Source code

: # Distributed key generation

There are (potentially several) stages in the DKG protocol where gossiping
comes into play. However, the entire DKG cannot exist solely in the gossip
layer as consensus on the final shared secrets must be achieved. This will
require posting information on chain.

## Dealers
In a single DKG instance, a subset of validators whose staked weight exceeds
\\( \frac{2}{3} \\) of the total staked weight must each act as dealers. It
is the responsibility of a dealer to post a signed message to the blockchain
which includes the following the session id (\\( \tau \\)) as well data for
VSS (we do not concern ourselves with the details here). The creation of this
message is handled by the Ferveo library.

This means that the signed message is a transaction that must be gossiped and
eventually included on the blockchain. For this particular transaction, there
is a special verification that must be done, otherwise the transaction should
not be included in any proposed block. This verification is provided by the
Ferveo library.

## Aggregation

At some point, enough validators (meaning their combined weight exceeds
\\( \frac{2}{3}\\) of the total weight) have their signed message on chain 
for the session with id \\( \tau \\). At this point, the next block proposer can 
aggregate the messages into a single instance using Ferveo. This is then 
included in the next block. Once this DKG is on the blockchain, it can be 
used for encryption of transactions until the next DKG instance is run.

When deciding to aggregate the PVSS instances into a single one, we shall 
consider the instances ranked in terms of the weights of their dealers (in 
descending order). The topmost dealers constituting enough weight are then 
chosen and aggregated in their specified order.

+ + +

WHAT THE TASK ASKS: Look back at the data above. Transcribe exactly the lines starting at the line that contains "which includes the" and ending at the line that contains "message on chain".

WRITTEN RESPONSE:
which includes the following the session id (\\( \tau \\)) as well data for
VSS (we do not concern ourselves with the details here). The creation of this
message is handled by the Ferveo library.

This means that the signed message is a transaction that must be gossiped and
eventually included on the blockchain. For this particular transaction, there
is a special verification that must be done, otherwise the transaction should
not be included in any proposed block. This verification is provided by the
Ferveo library.

## Aggregation

At some point, enough validators (meaning their combined weight exceeds
\\( \frac{2}{3}\\) of the total weight) have their signed message on chain 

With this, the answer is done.